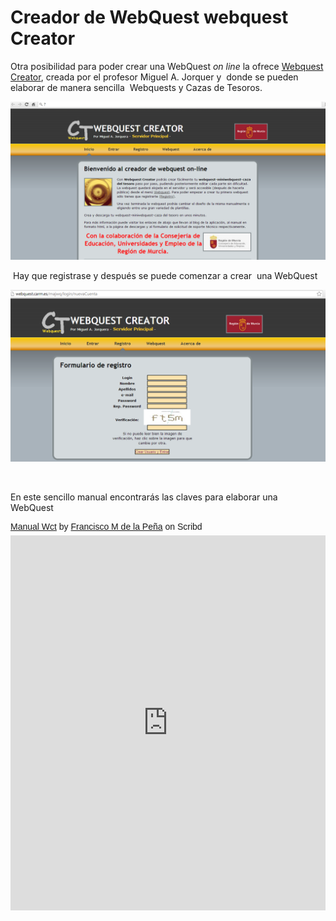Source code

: # Creador de WebQuest webquest Creator

Otra posibilidad para poder crear una WebQuest _on line_ la ofrece [Webquest Creator](http://webquest.carm.es/ "Webquest Creator"), creada por el profesor Miguel A. Jorquer y  donde se pueden elaborar de manera sencilla  Webquests y Cazas de Tesoros.


![Página de inicio de WebQuest Creator](img/wq11.png "Página de inicio de WebQuest Creator")




 Hay que registrase y después se puede comenzar a crear  una WebQuest


![Para registrarse en WebQuest Creator](img/wq12.png "Para registrarse en WebQuest Creator")


                    

En este sencillo manual encontrarás las claves para elaborar una WebQuest 

<p  style=" margin: 12px auto 6px auto; font-family: Helvetica,Arial,Sans-serif; font-style: normal; font-variant: normal; font-weight: normal; font-size: 14px; line-height: normal; font-size-adjust: none; font-stretch: normal; -x-system-font: none; display: block;">   <a title="View Manual Wct on Scribd" href="https://www.scribd.com/document/18970460/Manual-Wct#from_embed"  style="text-decoration: underline;" >Manual Wct</a> by <a title="View Francisco M de la Peña's profile on Scribd" href="https://es.scribd.com/user/2211/Francisco-M-de-la-Pena#from_embed"  style="text-decoration: underline;" >Francisco M de la Peña</a> on Scribd</p><iframe class="scribd_iframe_embed" title="Manual Wct" src="https://www.scribd.com/embeds/18970460/content?start_page=1&view_mode=scroll&access_key=key-wdktsxaqex71675rpbr&show_recommendations=true" data-auto-height="false" data-aspect-ratio="0.75" scrolling="no" id="doc_80089" width="100%" height="600" frameborder="0"></iframe>
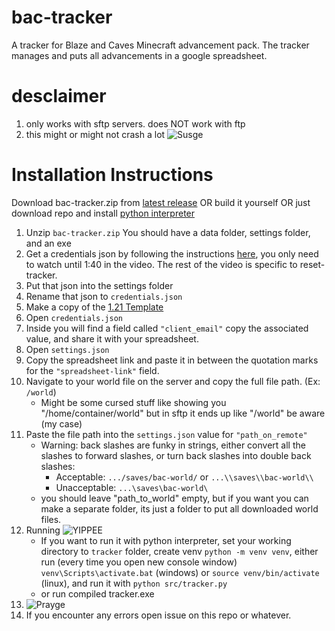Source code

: # bac-tracker
A tracker for Blaze and Caves Minecraft advancement pack. The tracker manages and puts all advancements in a google spreadsheet.

# desclaimer
1. only works with sftp servers. does NOT work with ftp
2. this might or might not crash a lot ![Susge](https://cdn.discordapp.com/emojis/912653211607924736.webp?size=48&quality=lossless)

# Installation Instructions
Download bac-tracker.zip from [latest release](https://github.com/p1k0chu/bac-tracker-over-sftp/releases) OR build it yourself OR just download repo and install [python interpreter](https://www.python.org/downloads/)

1. Unzip `bac-tracker.zip` You should have a data folder, settings folder, and an exe
2. Get a credentials json by following the instructions [here](https://www.youtube.com/watch?v=KIAo3Lgsk_Q), you only need to watch until 1:40 in the video. The rest of the video is specific to reset-tracker.
3. Put that json into the settings folder
4. Rename that json to `credentials.json`
5. Make a copy of the [1.21 Template](https://docs.google.com/spreadsheets/d/1Gyp1atdQ7QLEWRHBQ2AQFaTcg38jzZFPvaCOE4OeJhI/edit?gid=37686975#gid=37686975)
6. Open `credentials.json`
7. Inside you will find a field called `"client_email"` copy the associated value, and share it with your spreadsheet.
8. Open `settings.json`
9. Copy the spreadsheet link and paste it in between the quotation marks for the `"spreadsheet-link"` field.
10. Navigate to your world file on the server and copy the full file path. (Ex: `/world`)
    - Might be some cursed stuff like showing you "/home/container/world" but in sftp it ends up like "/world" be aware (my case)
11. Paste the file path into the `settings.json` value for `"path_on_remote"`
    - Warning: back slashes are funky in strings, either convert all the slashes to forward slashes, or turn back slashes into double back slashes:
        - Acceptable: `.../saves/bac-world/` or `...\\saves\\bac-world\\`
        - Unacceptable: `...\saves\bac-world\`
    - you should leave "path_to_world" empty, but if you want you can make a separate folder, its just a folder to put all downloaded world files.
12. Running ![YIPPEE](https://cdn.discordapp.com/emojis/1084539417861029938.gif?size=48&quality=lossless)
    - If you want to run it with python interpreter, set your working directory to `tracker` folder, create venv `python -m venv venv`, either run (every time you open new console window) `venv\Scripts\activate.bat` (windows) or `source venv/bin/activate` (linux), and run it with `python src/tracker.py`
    - or run compiled tracker.exe
13. ![Prayge](https://cdn.discordapp.com/emojis/1153599246759637023.webp?size=48&quality=lossless)
14. If you encounter any errors open issue on this repo or whatever.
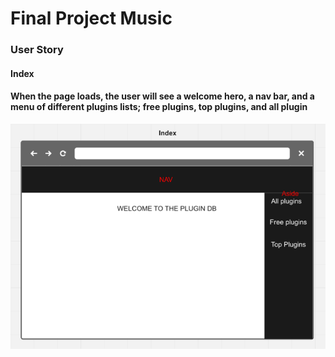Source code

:# Final Project Music 
### User Story 

#### Index
#### When the page loads, the user will see a welcome hero, a nav bar, and a menu of different plugins lists; free plugins, top plugins, and all plugin

![wireframe](./app/assets/images/index.png)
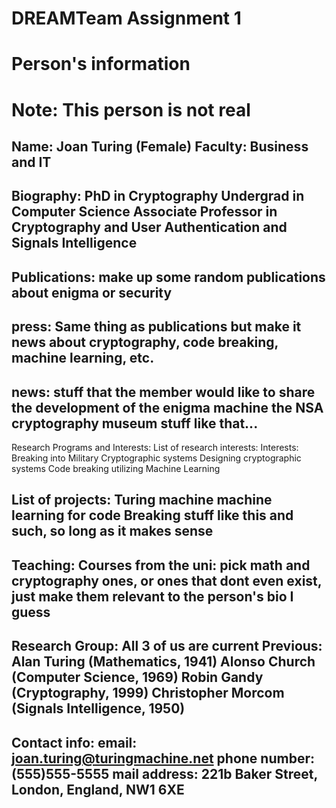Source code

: # DREAMTeam Assignment 1

# Person's information
# Note: This person is not real
Name: Joan Turing (Female)
Faculty: Business and IT
----------------------------------------------------------------------------
Biography:
PhD in Cryptography
Undergrad in Computer Science
Associate Professor in Cryptography and User Authentication
and Signals Intelligence
----------------------------------------------------------------------------
Publications: make up some random publications about enigma or security
----------------------------------------------------------------------------
press: Same thing as publications but make it news about cryptography, code breaking, machine learning, etc.
----------------------------------------------------------------------------
news: stuff that the member would like to share
the development of the enigma machine
the NSA cryptography museum
stuff like that...
----------------------------------------------------------------------------
Research Programs and Interests:
List of research interests:
Interests: Breaking into Military Cryptographic systems
Designing cryptographic systems
Code breaking utilizing Machine Learning

List of projects:
Turing machine
machine learning for code Breaking
stuff like this and such, so long as it makes sense
----------------------------------------------------------------------------
Teaching: Courses from the uni: pick math and cryptography ones, or ones that dont even exist, just make them relevant to the person's bio I guess
----------------------------------------------------------------------------
Research Group:
All 3 of us are current
Previous:
Alan Turing (Mathematics, 1941)
Alonso Church (Computer Science, 1969)
Robin Gandy (Cryptography, 1999)
Christopher Morcom (Signals Intelligence, 1950)
----------------------------------------------------------------------------
Contact info:
email: joan.turing@turingmachine.net
phone number: (555)555-5555
mail address: 221b Baker Street, London, England, NW1 6XE
----------------------------------------------------------------------------

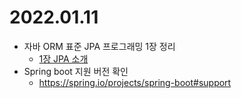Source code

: 2022.01.11
==========

-	자바 ORM 표준 JPA 프로그래밍 1장 정리
	-	[1장 JPA 소개](https://github.com/codeleesh/TIL/blob/main/docs/%EC%9E%90%EB%B0%94%20ORM%20%ED%91%9C%EC%A4%80%20JPA%20%ED%94%84%EB%A1%9C%EA%B7%B8%EB%9E%98%EB%B0%8D/1%EC%9E%A5/01.%20JPA%20%EC%86%8C%EA%B0%9C.md)
-	Spring boot 지원 버전 확인
	-	https://spring.io/projects/spring-boot#support
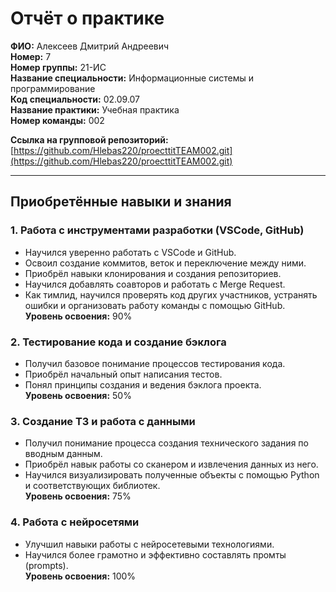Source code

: # Отчёт о практике

**ФИО:** Алексеев Дмитрий Андреевич  
**Номер:** 7  
**Номер группы:** 21-ИС  
**Название специальности:** Информационные системы и программирование  
**Код специальности:** 02.09.07  
**Название практики:** Учебная практика  
**Номер команды:** 002  

**Ссылка на групповой репозиторий:** [https://github.com/Hlebas220/proecttitTEAM002.git](https://github.com/Hlebas220/proecttitTEAM002.git)

---

## Приобретённые навыки и знания

### 1. Работа с инструментами разработки (VSCode, GitHub)
- Научился уверенно работать с VSCode и GitHub.
- Освоил создание коммитов, веток и переключение между ними.
- Приобрёл навыки клонирования и создания репозиториев.
- Научился добавлять соавторов и работать с Merge Request.
- Как тимлид, научился проверять код других участников, устранять ошибки и организовать работу команды с помощью GitHub.  
**Уровень освоения:** 90%

### 2. Тестирование кода и создание бэклога
- Получил базовое понимание процессов тестирования кода.
- Приобрёл начальный опыт написания тестов.
- Понял принципы создания и ведения бэклога проекта.  
**Уровень освоения:** 50%

### 3. Создание ТЗ и работа с данными
- Получил понимание процесса создания технического задания по вводным данным.
- Приобрёл навык работы со сканером и извлечения данных из него.
- Научился визуализировать полученные объекты с помощью Python и соответствующих библиотек.  
**Уровень освоения:** 75%

### 4. Работа с нейросетями
- Улучшил навыки работы с нейросетевыми технологиями.
- Научился более грамотно и эффективно составлять промты (prompts).  
**Уровень освоения:** 100%
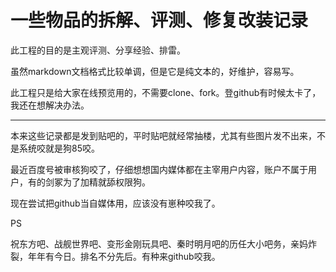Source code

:# 一些物品的拆解、评测、修复改装记录

此工程的目的是主观评测、分享经验、排雷。

虽然markdown文档格式比较单调，但是它是纯文本的，好维护，容易写。

此工程只是给大家在线预览用的，不需要clone、fork。登github有时候太卡了，我还在想解决办法。

---

本来这些记录都是发到贴吧的，平时贴吧就经常抽楼，尤其有些图片发不出来，不是系统咬就是狗85咬。

最近百度号被审核狗咬了，仔细想想国内媒体都在主宰用户内容，账户不属于用户，有的剑冢为了加精就舔权限狗。

现在尝试把github当自媒体用，应该没有崽种咬我了。

PS

祝东方吧、战舰世界吧、变形金刚玩具吧、秦时明月吧的历任大小吧务，亲妈炸裂，年年有今日。排名不分先后。有种来github咬我。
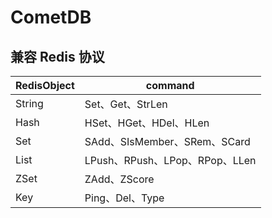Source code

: # CometDB


## 兼容 Redis 协议
| RedisObject | command     |
|-------------|-------------|
| String      | Set、Get、StrLen |
| Hash        | HSet、HGet、HDel、HLen |
| Set         | SAdd、SIsMember、SRem、SCard |
| List        | LPush、RPush、LPop、RPop、LLen |
| ZSet        | ZAdd、ZScore |
| Key         | Ping、Del、Type |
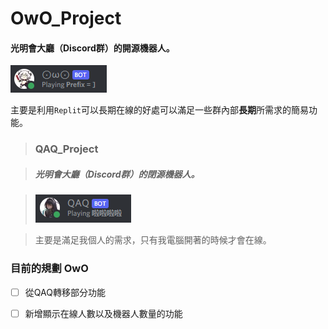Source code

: # OwO_Project

#### 光明會大廳（Discord群）的開源機器人。

<img src="/lib/MiscLib/OwO.png" alt="OwO"/>

主要是利用`Replit`可以長期在線的好處可以滿足一些群內部**長期**所需求的簡易功能。

>### QAQ_Project

>##### 光明會大廳（Discord群）的閉源機器人。

><img src="/lib/MiscLib/QAQ.png" alt="QAQ"/>

>主要是滿足我個人的需求，只有我電腦開著的時候才會在線。

### 目前的規劃 OwO

- [ ] 從QAQ轉移部分功能

- [ ] 新增顯示在線人數以及機器人數量的功能

  





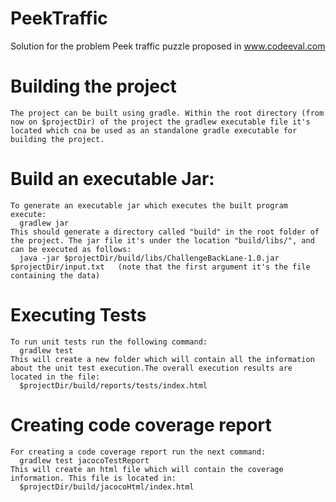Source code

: PeekTraffic
===========

Solution for the problem Peek traffic puzzle proposed in www.codeeval.com


# Building the project

    The project can be built using gradle. Within the root directory (from now on $projectDir) of the project the gradlew executable file it's located which cna be used as an standalone gradle executable for building the project.

# Build an executable Jar:
    To generate an executable jar which executes the built program execute:
      gradlew jar
    This should generate a directory called "build" in the root folder of the project. The jar file it's under the location "build/libs/", and can be executed as follows:
      java -jar $projectDir/build/libs/ChallengeBackLane-1.0.jar $projectDir/input.txt   (note that the first argument it's the file containing the data)
# Executing Tests
    To run unit tests run the following command:
      gradlew test
    This will create a new folder which will contain all the information about the unit test execution.The overall execution results are located in the file:
      $projectDir/build/reports/tests/index.html
    
# Creating code coverage report
    For creating a code coverage report run the next command:
      gradlew test jacocoTestReport
    This will create an html file which will contain the coverage information. This file is located in:
      $projectDir/build/jacocoHtml/index.html
  
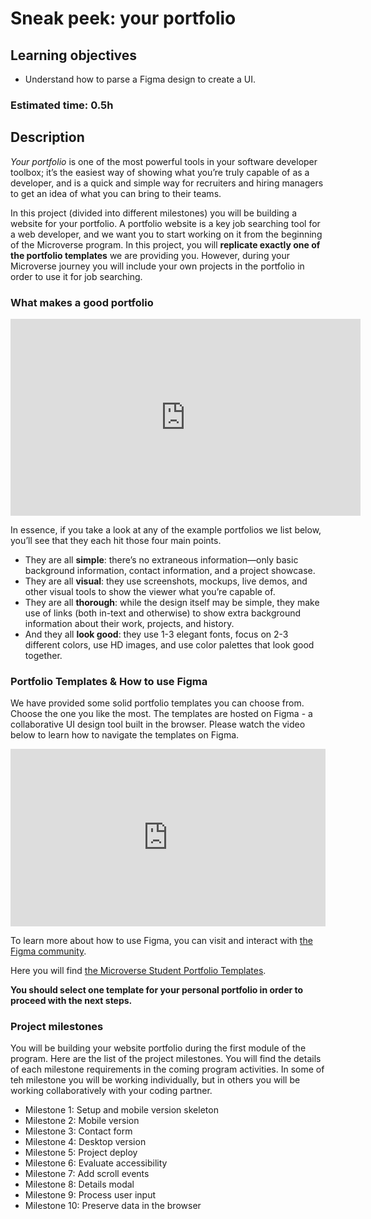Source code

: # Sneak peek: your portfolio

## Learning objectives
- Understand how to parse a Figma design to create a UI.

### Estimated time: 0.5h

## Description

*Your portfolio* is one of the most powerful tools in your software developer toolbox; it’s the easiest way of showing what you’re truly capable of as a developer, and is a quick and simple way for recruiters and hiring managers to get an idea of what you can bring to their teams.

In this project (divided into different milestones) you will be building a website for your portfolio. A portfolio website is a key job searching tool for a web developer, and we want you to start working on it from the beginning of the Microverse program. In this project, you will **replicate exactly one of the portfolio templates** we are providing you. However, during your Microverse journey you will include your own projects in the portfolio in order to use it for job searching.


### What makes a good portfolio

<iframe width="560" height="315" src="https://www.youtube-nocookie.com/embed/3-N6O7DVrbc" frameborder="0" allow="accelerometer; autoplay; clipboard-write; encrypted-media; gyroscope; picture-in-picture" allowfullscreen></iframe>

In essence, if you take a look at any of the example portfolios we list below, you’ll see that they each hit those four main points. 
- They are all **simple**: there’s no extraneous information—only basic background information, contact information, and a project showcase. 
- They are all **visual**: they use screenshots, mockups, live demos, and other visual tools to show the viewer what you’re capable of. 
- They are all **thorough**: while the design itself may be simple, they make use of links (both in-text and otherwise) to show extra background information about their work, projects, and history. 
- And they all **look good**: they use 1-3 elegant fonts, focus on 2-3 different colors, use HD images, and use color palettes that look good together.

### Portfolio Templates & How to use Figma

We have provided some solid portfolio templates you can choose from. 
Choose the one you like the most. The templates are hosted on Figma - a collaborative UI design tool built in the browser. Please watch the video below to learn how to navigate the templates on Figma.

<div style="position: relative; padding-bottom: 56.25%; height: 0;"><iframe src="https://www.loom.com/embed/167236d17f104fc18298c5c9888354c9" frameborder="0" webkitallowfullscreen mozallowfullscreen allowfullscreen style="position: absolute; top: 0; left: 0; width: 100%; height: 100%;"></iframe></div>

To learn more about how to use Figma, you can visit and interact with [the Figma community](https://forum.figma.com/).

Here you will find [the Microverse Student Portfolio Templates](https://www.figma.com/file/l7SqJ3ZfkAKih9sFxvWSR4/Microverse-Student-Project-1?node-id=0%3A1).

**You should select one template for your personal portfolio in order to proceed with the next steps.**

### Project milestones

You will be building your website portfolio during the first module of the program. Here are the list of the project milestones. You will find the details of each milestone requirements in the coming program activities. In some of teh milestone you will be working individually, but in others you will be working collaboratively with your coding partner.
- Milestone 1: Setup and mobile version skeleton
- Milestone 2: Mobile version
- Milestone 3: Contact form
- Milestone 4: Desktop version
- Milestone 5: Project deploy
- Milestone 6: Evaluate accessibility
- Milestone 7: Add scroll events
- Milestone 8: Details modal
- Milestone 9: Process user input
- Milestone 10: Preserve data in the browser
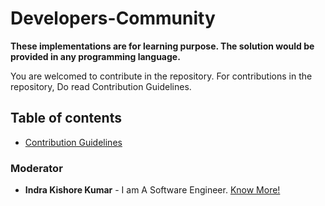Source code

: # Developers-Community

__These implementations are for learning purpose. The solution would be provided in any programming language.__

You are welcomed to contribute in the repository. For contributions in the repository, Do read Contribution Guidelines.

## Table of contents

- [Contribution Guidelines](./Contributing.md)

### Moderator

* **Indra Kishore Kumar** - I am A Software Engineer.   [Know More!](https://indrakishore.github.io)
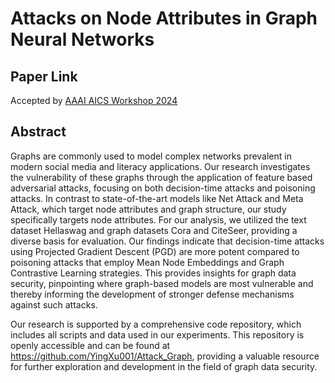 # Attacks on Node Attributes in Graph Neural Networks

## Paper Link
Accepted by [AAAI AICS Workshop 2024](http://aics.site/AICS2024/AICS_Attacks_on_Node_Attributes_in_Graph_Neural_Networks.pdf)

## Abstract

Graphs are commonly used to model complex networks prevalent in modern social media and literacy applications. Our research investigates the vulnerability of these graphs through the application of feature based adversarial attacks, focusing on both decision-time attacks and poisoning attacks. In contrast to state-of-the-art models like Net Attack and Meta Attack, which target node attributes and graph structure, our study specifically targets node attributes. For our analysis, we utilized the text dataset Hellaswag and graph datasets Cora and CiteSeer, providing a diverse basis for evaluation. Our findings indicate that decision-time attacks using Projected Gradient Descent (PGD) are more potent compared to poisoning attacks that employ Mean Node Embeddings and Graph Contrastive Learning strategies. This provides insights for graph data security, pinpointing where graph-based models are most vulnerable and thereby informing the development of stronger defense mechanisms against such attacks.

Our research is supported by a comprehensive code repository, which includes all scripts and data used in our experiments. This repository is openly accessible and can be found at https://github.com/YingXu001/Attack_Graph, providing a valuable resource for further exploration and development in the field of graph data security.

+ + + + + + +

Using the data above, reproduce exactly the lines between those holding "- Приобрёл навыки" and "### 2. Тестирование кода и создание бэклога", inclusive, and no others.

- Приобрёл навыки клонирования и создания репозиториев.
- Научился добавлять соавторов и работать с Merge Request.
- Как тимлид, научился проверять код других участников, устранять ошибки и организовать работу команды с помощью GitHub.  
**Уровень освоения:** 90%

### 2. Тестирование кода и создание бэклога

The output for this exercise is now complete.